- Opening Delimiter -

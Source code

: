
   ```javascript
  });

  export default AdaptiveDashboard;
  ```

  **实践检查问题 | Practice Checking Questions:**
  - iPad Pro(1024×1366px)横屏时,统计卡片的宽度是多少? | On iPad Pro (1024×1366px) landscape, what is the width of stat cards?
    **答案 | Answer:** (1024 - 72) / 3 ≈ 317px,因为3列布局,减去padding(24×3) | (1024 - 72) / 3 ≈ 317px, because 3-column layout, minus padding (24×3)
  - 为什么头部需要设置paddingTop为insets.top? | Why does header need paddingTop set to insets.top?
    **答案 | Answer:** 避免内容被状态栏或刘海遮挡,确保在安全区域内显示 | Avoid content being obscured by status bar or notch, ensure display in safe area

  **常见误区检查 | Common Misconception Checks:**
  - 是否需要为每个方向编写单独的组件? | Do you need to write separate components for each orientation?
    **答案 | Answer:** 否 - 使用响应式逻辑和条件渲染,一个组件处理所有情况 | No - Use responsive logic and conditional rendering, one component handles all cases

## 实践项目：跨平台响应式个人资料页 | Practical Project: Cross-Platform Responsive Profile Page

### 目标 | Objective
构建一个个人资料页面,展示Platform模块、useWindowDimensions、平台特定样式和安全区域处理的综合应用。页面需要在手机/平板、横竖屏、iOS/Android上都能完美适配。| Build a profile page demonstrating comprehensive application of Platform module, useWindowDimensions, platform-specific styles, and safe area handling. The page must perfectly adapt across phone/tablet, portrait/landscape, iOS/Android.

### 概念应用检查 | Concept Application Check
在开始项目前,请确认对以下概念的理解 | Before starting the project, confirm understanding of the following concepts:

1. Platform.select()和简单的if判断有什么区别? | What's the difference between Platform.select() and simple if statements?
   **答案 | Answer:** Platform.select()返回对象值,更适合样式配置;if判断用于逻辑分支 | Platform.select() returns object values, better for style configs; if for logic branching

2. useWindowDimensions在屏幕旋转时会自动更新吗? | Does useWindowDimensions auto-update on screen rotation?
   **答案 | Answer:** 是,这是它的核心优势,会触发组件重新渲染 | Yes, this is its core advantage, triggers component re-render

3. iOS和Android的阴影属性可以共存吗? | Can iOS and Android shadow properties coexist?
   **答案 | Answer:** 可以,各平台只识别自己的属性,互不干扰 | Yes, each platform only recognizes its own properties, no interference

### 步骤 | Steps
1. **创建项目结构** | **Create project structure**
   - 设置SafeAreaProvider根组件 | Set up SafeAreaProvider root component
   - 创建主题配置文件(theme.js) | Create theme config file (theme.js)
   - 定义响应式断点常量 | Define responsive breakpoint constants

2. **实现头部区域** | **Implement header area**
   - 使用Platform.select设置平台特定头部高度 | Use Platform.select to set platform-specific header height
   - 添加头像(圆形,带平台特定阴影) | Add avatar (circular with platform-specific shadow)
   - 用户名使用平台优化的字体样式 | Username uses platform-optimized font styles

- Closing Delimiter -

ASSIGNED TASK:
Track down every line in the entries that includes the string "Create", and copy it.

SOLUTION FOR THIS TASK:
1. **创建项目结构** | **Create project structure**
   - 创建主题配置文件(theme.js) | Create theme config file (theme.js)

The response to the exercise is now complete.